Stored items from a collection

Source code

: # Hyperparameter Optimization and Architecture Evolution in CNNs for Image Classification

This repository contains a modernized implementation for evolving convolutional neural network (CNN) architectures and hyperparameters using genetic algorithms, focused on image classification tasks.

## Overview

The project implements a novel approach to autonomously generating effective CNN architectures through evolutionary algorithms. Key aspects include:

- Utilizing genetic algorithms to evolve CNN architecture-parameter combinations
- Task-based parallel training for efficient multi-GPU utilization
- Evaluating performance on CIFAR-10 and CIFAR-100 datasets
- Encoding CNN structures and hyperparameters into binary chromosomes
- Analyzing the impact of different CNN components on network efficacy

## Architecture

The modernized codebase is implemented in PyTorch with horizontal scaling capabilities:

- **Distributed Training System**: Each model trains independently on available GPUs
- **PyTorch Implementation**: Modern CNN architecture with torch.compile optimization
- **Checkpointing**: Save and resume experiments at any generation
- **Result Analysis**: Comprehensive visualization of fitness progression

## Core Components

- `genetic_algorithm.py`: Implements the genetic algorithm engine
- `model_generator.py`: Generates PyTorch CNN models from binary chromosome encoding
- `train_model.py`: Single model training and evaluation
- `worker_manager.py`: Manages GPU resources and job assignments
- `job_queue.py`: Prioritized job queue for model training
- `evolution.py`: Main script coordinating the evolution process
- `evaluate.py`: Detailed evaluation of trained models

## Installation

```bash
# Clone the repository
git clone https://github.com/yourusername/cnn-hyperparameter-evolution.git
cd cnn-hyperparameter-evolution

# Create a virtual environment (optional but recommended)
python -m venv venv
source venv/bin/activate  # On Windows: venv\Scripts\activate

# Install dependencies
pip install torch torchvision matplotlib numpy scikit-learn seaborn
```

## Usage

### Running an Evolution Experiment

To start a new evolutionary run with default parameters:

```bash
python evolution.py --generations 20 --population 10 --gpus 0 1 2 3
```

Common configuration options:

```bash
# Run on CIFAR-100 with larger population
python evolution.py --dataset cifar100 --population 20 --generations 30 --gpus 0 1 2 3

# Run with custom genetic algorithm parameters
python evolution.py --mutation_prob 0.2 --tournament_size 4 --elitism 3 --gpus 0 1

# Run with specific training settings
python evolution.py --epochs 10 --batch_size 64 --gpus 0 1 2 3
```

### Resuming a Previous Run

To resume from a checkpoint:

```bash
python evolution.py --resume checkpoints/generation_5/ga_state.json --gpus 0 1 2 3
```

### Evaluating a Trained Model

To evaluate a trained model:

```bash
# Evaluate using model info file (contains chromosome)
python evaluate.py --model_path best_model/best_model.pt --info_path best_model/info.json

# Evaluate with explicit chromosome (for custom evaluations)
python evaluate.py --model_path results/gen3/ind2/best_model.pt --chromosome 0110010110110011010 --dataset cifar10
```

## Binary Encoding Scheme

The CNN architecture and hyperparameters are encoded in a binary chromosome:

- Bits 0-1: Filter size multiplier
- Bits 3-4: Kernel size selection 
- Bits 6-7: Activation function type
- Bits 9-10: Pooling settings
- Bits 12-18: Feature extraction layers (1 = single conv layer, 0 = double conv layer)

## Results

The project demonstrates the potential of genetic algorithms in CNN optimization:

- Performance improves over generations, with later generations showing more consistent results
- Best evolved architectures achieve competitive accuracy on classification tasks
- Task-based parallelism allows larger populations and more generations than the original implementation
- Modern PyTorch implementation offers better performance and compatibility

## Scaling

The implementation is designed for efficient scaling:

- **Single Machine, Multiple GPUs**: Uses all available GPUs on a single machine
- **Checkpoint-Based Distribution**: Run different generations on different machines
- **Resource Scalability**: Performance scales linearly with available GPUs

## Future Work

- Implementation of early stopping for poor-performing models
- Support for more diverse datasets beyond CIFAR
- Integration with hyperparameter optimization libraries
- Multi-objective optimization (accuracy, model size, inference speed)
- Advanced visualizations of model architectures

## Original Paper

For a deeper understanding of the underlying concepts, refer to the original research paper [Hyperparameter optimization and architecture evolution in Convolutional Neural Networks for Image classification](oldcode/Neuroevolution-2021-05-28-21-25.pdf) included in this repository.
...
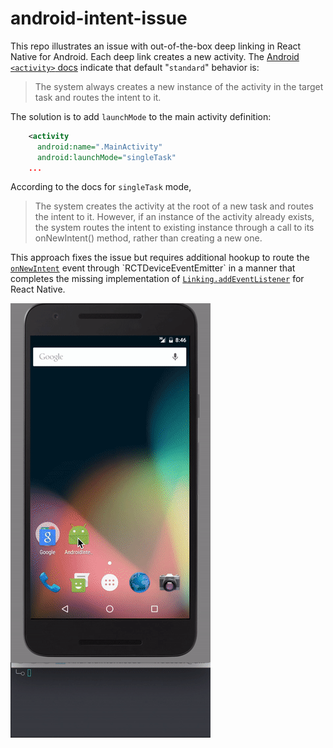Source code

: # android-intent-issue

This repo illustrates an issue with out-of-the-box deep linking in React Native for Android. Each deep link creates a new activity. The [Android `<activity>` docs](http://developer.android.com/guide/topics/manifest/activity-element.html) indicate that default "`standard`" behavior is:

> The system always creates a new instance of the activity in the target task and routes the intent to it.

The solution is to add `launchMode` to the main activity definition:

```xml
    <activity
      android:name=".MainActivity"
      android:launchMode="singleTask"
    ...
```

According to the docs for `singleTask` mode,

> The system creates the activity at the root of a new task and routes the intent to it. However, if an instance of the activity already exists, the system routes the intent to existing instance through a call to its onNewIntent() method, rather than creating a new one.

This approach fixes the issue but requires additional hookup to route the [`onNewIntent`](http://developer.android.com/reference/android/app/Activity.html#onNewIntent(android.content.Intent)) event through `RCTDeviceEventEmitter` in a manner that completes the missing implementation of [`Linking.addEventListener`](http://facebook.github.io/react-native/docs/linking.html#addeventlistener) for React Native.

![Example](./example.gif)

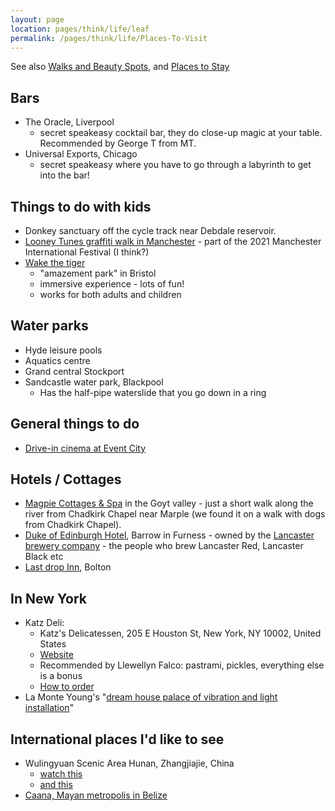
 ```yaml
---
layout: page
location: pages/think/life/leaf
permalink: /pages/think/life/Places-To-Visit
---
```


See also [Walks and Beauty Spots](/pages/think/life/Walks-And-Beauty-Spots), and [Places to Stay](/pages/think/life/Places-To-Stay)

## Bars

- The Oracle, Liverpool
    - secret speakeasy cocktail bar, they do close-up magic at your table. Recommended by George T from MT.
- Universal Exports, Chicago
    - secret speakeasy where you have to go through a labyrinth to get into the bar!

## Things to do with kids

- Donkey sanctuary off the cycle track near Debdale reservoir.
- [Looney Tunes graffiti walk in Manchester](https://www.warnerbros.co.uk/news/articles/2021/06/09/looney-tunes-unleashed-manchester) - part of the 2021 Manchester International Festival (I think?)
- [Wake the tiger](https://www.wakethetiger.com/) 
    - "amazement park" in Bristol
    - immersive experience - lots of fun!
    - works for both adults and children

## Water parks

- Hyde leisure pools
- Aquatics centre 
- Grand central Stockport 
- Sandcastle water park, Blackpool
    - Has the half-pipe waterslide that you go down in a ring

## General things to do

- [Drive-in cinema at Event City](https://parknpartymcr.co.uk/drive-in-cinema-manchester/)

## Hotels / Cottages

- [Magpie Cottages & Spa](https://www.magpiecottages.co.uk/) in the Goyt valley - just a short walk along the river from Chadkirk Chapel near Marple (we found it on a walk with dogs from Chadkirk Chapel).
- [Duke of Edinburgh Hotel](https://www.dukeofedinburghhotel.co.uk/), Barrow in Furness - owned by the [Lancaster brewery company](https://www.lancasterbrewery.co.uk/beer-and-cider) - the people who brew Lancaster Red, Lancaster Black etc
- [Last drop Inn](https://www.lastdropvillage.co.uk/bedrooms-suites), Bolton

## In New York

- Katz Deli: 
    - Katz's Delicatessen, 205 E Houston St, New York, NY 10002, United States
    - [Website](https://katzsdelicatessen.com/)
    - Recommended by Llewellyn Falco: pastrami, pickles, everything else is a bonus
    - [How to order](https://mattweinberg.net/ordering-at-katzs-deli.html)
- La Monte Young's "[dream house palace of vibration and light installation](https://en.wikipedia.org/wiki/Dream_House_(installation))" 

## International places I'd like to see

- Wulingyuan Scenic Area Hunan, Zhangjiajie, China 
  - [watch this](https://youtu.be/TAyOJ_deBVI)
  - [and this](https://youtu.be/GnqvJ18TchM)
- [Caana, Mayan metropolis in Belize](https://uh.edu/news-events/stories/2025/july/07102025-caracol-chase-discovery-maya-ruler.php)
* * *
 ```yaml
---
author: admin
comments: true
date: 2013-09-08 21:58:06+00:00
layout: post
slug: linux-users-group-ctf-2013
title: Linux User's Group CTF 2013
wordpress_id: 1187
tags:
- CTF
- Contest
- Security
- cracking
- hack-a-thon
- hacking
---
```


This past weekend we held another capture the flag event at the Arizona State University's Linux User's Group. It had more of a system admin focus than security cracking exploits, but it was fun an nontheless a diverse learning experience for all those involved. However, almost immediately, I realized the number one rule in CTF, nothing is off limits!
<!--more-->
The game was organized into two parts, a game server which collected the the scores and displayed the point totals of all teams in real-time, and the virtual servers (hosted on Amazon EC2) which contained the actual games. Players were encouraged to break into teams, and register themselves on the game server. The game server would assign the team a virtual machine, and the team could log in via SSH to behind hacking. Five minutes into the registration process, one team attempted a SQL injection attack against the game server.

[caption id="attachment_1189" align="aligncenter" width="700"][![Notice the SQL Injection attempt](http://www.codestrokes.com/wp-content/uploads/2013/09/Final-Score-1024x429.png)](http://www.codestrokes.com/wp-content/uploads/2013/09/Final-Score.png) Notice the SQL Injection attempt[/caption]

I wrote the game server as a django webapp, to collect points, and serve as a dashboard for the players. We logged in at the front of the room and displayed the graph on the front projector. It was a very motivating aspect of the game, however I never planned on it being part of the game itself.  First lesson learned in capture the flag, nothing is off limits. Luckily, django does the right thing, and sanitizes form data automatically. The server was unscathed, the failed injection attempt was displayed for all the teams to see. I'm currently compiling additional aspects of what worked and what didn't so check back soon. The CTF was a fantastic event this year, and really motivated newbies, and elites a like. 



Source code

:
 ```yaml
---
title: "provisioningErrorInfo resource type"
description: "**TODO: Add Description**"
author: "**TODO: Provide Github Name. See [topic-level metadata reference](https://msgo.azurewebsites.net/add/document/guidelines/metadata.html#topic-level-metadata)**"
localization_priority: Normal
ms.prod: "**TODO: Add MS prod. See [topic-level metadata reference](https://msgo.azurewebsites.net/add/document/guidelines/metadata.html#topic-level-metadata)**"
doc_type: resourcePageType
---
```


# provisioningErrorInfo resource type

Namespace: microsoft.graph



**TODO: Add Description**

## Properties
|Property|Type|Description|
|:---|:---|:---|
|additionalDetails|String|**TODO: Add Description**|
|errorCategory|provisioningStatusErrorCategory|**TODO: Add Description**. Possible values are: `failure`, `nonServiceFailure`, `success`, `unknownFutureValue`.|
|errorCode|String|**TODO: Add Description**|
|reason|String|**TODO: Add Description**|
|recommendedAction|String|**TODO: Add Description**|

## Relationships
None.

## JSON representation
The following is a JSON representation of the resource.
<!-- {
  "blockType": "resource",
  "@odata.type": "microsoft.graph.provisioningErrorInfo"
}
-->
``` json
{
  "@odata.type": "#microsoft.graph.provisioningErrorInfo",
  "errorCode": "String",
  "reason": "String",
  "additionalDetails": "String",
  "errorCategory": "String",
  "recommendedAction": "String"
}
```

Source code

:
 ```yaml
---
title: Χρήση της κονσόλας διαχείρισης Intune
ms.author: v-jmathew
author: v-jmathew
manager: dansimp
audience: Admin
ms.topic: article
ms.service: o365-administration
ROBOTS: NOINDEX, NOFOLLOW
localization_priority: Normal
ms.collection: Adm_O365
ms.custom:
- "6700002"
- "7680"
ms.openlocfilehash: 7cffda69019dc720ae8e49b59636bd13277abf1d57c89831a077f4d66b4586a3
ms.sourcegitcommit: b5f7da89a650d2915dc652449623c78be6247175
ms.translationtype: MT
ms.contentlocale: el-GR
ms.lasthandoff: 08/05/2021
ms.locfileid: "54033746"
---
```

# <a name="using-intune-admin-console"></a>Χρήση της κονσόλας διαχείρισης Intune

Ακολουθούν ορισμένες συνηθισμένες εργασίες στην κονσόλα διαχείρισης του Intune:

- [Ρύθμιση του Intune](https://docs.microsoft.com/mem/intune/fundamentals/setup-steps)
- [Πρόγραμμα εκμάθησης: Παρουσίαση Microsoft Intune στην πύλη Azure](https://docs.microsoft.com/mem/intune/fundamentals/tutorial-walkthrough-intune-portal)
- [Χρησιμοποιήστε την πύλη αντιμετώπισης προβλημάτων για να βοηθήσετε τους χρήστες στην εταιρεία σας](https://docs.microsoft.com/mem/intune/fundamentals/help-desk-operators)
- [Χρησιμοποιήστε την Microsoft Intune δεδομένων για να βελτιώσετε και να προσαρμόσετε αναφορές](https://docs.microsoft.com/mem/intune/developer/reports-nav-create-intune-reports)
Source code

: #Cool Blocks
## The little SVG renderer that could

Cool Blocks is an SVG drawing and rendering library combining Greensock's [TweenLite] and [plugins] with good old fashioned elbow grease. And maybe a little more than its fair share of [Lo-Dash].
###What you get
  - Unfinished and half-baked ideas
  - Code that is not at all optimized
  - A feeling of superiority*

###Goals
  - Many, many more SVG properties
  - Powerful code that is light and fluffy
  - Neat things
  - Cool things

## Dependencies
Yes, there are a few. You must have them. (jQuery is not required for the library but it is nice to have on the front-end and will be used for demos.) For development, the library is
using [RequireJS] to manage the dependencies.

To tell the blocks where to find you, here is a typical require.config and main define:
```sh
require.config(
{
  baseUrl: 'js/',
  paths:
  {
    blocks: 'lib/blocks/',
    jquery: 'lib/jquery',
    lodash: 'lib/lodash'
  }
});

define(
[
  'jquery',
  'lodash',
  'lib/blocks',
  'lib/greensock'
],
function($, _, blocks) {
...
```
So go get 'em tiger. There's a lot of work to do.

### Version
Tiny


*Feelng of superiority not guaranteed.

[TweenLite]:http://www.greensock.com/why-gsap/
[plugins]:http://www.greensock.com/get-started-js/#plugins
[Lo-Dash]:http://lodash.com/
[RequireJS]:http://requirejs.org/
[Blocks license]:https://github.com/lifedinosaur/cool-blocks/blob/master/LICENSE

**EXERCISE DESCRIPTION**:
Pull out all lines of the data with the string "like".

**SOLUTION TO THIS EXERCISE**:
## International places I'd like to see
I wrote the game server as a django webapp, to collect points, and serve as a dashboard for the players. We logged in at the front of the room and displayed the graph on the front projector. It was a very motivating aspect of the game, however I never planned on it being part of the game itself.  First lesson learned in capture the flag, nothing is off limits. Luckily, django does the right thing, and sanitizes form data automatically. The server was unscathed, the failed injection attempt was displayed for all the teams to see. I'm currently compiling additional aspects of what worked and what didn't so check back soon. The CTF was a fantastic event this year, and really motivated newbies, and elites a like. 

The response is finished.